Julian Assange: Sweden reopens rape allegation investigation

Prosecutors set up extradition battle with US for WikiLeaks founder, who is in prison in UK

WikiLeaks founder Julian Assange was arrested in London last month after Ecuador abruptly withdrew its protection. Photograph: Victoria Jones/PA Wire

WikiLeaks founder Julian Assange was arrested in London last month after Ecuador abruptly withdrew its protection. Photograph: Victoria Jones/PA Wire


Sweden is to reopen its investigation into a rape allegation against Julian Assange, setting up an extradition battle with the US for the WikiLeaks founder who is in prison in the UK.

Swedish prosecutors said on Monday that the new circumstances following Assange’s arrest in Britain last month meant they should restart their probe into the alleged 2010 assault.

Assange, who earlier this month was jailed for 50 weeks by a London court for jumping bail in 2012 to avoid questioning in Sweden, is already fighting extradition to the US.

Swedish prosecutors stopped their rape investigation in 2017, citing their inability to pursue the case while Assange was holed up in Ecuador’s embassy in London. But they have re-evaluated the case following a request by the lawyer of his alleged victim. Prosecutors have until 2020 to restart their probe under Sweden’s statute of limitations.

Eva-Maria Persson, deputy director of public prosecutions, said on Monday that she was aware of the US extradition request: “In a competitive situation between a Swedish European arrest warrant and an American extradition request, it is for the British authorities to decide on the priority order. The outcome of this process cannot be foreseen.”

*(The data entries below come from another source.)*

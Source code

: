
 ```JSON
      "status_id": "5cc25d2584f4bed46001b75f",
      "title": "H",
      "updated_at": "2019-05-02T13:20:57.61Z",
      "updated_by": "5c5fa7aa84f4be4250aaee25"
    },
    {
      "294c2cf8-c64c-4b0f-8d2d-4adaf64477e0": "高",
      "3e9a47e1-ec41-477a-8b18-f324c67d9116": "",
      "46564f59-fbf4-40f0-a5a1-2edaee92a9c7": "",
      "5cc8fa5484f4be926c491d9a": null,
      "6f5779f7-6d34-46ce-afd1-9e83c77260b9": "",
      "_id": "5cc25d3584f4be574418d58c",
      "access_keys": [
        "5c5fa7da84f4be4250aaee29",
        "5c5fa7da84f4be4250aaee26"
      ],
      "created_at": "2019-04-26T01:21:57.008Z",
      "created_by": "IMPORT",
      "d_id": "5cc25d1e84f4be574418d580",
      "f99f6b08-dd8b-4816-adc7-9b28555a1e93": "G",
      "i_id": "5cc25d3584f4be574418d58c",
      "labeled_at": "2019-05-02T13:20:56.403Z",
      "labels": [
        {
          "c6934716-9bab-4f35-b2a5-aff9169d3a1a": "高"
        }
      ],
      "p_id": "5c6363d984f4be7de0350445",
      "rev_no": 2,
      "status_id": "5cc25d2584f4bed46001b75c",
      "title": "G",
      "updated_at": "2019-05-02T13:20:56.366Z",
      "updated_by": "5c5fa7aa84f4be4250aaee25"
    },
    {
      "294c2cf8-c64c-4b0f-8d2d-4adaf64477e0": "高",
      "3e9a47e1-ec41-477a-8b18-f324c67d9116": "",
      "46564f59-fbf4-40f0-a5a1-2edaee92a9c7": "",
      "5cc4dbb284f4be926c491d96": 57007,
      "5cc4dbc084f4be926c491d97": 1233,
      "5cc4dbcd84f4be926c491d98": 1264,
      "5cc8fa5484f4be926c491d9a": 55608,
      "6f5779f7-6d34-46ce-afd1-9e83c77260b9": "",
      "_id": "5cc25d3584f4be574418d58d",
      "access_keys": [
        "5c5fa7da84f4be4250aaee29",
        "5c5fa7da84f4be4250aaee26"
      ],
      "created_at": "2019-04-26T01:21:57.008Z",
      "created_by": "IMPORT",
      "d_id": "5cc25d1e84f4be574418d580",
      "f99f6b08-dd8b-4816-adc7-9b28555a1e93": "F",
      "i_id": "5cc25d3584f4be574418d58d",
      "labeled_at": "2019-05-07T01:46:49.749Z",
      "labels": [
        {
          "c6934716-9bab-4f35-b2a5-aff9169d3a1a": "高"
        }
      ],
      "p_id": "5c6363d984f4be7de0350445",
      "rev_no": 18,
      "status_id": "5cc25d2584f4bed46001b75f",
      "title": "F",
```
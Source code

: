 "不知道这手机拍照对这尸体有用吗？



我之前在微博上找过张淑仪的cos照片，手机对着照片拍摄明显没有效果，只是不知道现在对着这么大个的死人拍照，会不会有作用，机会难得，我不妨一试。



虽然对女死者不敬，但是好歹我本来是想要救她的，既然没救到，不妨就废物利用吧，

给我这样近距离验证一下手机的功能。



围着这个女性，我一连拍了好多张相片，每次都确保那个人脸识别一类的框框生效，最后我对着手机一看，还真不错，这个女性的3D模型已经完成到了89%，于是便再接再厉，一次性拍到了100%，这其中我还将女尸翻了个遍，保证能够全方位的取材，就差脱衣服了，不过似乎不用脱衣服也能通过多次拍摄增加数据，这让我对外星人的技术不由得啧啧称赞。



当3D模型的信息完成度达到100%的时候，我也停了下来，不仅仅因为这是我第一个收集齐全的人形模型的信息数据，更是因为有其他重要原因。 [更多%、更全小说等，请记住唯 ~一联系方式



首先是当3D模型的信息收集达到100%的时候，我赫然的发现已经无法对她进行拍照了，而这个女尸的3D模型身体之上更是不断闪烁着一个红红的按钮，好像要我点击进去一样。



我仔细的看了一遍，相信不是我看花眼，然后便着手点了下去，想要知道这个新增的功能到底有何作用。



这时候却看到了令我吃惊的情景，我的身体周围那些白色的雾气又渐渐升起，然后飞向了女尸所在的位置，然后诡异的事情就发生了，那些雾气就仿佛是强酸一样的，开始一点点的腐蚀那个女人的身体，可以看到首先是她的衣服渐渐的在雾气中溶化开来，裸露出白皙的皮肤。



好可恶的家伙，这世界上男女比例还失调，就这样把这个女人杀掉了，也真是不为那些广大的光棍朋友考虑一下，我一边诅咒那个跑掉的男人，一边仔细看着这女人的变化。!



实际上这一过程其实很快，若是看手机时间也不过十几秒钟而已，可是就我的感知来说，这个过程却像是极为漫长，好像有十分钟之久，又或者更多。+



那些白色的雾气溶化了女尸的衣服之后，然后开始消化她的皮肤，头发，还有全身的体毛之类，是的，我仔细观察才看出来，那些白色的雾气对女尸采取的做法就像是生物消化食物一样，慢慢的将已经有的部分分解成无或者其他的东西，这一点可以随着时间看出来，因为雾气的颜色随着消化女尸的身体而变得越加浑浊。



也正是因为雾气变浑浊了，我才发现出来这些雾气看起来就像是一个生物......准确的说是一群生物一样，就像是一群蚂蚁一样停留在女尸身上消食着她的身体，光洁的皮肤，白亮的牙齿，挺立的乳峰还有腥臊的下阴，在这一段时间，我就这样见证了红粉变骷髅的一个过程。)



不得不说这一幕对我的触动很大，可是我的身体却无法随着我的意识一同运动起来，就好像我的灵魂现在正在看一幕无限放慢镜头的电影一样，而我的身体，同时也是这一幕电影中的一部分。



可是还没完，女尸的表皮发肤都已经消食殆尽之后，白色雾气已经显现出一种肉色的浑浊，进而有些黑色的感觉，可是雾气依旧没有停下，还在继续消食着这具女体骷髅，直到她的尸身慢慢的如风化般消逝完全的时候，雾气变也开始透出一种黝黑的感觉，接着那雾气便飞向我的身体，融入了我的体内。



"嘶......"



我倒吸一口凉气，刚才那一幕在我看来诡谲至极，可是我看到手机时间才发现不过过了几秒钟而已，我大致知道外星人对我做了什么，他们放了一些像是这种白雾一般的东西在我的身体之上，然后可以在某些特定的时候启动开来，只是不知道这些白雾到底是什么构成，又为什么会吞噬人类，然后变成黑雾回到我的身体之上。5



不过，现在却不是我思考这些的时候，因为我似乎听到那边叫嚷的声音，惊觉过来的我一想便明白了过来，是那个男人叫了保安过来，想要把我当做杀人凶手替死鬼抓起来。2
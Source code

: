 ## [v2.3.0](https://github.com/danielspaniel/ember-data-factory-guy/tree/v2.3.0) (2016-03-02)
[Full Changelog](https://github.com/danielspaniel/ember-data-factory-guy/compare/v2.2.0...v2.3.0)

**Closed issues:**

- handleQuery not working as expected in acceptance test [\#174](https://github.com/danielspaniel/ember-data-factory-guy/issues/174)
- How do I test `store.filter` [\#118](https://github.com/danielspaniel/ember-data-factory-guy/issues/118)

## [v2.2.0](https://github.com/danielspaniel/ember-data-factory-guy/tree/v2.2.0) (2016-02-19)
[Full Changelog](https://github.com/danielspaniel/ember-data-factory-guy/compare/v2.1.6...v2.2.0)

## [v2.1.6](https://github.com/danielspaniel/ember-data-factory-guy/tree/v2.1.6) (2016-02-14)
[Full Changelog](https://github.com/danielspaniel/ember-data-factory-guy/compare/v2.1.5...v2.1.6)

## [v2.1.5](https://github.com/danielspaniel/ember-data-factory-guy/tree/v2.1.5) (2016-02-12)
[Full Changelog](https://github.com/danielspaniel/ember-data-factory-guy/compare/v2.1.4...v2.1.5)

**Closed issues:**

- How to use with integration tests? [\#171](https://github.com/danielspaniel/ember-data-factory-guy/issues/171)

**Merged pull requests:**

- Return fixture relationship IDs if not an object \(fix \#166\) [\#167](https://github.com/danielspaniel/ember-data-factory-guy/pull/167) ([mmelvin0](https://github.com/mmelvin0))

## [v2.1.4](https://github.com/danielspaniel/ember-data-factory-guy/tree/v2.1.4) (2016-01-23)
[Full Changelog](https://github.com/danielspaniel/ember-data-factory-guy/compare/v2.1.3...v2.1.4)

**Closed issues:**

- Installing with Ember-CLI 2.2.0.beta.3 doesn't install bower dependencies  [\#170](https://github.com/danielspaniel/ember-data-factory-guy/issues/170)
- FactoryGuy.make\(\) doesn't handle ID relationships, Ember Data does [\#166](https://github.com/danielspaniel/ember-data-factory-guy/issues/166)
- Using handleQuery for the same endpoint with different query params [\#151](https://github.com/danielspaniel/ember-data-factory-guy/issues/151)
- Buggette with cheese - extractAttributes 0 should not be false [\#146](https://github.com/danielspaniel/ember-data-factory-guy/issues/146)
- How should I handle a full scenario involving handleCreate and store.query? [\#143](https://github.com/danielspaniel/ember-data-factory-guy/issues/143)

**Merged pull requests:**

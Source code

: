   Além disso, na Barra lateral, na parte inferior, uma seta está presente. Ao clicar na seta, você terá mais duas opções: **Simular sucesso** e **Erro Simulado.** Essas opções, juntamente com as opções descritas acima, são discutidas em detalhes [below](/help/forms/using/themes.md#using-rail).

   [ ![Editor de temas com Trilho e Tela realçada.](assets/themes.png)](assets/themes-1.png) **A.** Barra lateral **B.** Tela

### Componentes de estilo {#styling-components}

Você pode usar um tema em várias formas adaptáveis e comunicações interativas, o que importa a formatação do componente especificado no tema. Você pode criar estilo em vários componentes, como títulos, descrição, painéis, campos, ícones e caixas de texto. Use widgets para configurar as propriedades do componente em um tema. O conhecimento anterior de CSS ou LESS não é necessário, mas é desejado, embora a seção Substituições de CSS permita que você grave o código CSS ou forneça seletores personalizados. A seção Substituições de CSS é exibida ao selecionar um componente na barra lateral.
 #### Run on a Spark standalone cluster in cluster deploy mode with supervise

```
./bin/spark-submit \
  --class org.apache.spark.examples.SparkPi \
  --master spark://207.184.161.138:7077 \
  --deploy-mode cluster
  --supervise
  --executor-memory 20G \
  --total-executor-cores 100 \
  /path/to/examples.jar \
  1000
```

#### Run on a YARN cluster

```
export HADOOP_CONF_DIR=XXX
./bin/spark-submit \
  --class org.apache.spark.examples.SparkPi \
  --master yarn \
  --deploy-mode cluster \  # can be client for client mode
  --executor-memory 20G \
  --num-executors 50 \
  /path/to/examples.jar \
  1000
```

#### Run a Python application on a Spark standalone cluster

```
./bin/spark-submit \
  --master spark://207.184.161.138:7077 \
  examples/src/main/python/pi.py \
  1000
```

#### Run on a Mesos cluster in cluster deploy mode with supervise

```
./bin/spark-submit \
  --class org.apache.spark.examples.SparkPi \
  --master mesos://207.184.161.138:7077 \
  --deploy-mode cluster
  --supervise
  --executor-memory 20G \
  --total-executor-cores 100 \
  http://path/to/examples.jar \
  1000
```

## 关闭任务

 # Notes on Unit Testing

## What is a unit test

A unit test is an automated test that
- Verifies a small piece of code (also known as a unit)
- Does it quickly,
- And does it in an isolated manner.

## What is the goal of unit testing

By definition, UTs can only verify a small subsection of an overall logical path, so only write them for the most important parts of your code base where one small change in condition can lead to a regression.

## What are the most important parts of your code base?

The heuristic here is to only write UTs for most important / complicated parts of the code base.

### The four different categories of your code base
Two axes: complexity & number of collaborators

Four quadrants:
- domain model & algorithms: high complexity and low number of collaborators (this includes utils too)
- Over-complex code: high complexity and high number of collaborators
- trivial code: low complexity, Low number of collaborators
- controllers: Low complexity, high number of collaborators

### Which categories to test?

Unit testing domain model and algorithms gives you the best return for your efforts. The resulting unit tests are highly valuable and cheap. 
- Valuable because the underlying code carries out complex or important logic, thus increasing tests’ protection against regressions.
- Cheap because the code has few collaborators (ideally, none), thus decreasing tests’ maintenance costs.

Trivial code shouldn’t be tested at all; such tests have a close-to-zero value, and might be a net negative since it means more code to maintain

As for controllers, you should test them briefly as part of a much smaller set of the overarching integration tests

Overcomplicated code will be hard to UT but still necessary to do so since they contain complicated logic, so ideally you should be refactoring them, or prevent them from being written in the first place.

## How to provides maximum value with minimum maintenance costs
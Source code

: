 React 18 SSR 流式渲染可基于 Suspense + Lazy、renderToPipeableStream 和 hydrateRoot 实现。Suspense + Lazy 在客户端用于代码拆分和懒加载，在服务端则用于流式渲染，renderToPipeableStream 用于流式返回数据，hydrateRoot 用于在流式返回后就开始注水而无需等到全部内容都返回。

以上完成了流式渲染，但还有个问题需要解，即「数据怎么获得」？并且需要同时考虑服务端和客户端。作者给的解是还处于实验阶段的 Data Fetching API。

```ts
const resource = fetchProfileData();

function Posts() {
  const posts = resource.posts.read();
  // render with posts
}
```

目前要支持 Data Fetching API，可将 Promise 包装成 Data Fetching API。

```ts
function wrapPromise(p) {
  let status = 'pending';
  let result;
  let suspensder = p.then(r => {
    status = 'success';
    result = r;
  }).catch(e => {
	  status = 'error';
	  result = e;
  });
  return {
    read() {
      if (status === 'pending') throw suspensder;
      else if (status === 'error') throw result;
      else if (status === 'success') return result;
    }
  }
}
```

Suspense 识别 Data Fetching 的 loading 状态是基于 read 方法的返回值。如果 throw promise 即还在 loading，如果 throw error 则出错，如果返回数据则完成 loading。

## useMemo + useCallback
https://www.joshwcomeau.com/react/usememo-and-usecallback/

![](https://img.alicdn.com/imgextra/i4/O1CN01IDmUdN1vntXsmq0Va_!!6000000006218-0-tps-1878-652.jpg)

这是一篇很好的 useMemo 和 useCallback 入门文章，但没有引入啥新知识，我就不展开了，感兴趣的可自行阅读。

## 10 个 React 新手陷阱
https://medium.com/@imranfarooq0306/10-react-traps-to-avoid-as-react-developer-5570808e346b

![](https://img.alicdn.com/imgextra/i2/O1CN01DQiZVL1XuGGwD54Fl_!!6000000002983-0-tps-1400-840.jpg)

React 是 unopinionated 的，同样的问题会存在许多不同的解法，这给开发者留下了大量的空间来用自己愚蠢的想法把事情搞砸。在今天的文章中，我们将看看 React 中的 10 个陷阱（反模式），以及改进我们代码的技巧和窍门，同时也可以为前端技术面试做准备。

She added that the freezing of the investigation in 2017 was not down to the strength of the evidence. Swedish courts had found there was “probable cause” to suspect Assange over the alleged rape.

‘Political pressure’

Assange has previously denied the charges. On Monday, Kristinn Hrafnsson, editor-in-chief of WikiLeaks, said the case had been mishandled throughout and that there had been “political pressure” for Sweden to reopen it. “This investigation has been dropped before and its reopening will give Julian a chance to clear his name,” he added.

Ms Persson said that Swedish prosecutors should try to conduct a new interview with Assange over the case and that they would look to issue a new European arrest warrant to extradite the 47-year-old Australian to Sweden after he had served his sentence in the UK.

Per Samuelsson, Assange’s lawyer in Sweden, said he was “very surprised” that prosecutors had decided to reopen their probe and called it “a completely crazy decision”. He added: “We are talking about events that took place 10 years ago and about a person who may be extradited to the US.” Mr Samulesson has previously said that he expected the US extradition request to take precedent over Sweden’s.

If both the US and Sweden file formal extradition requests, it will be up to Sajid Javid, UK home secretary, to decide which to give precedence to, taking into account the seriousness of the alleged crimes and the dates of the requests.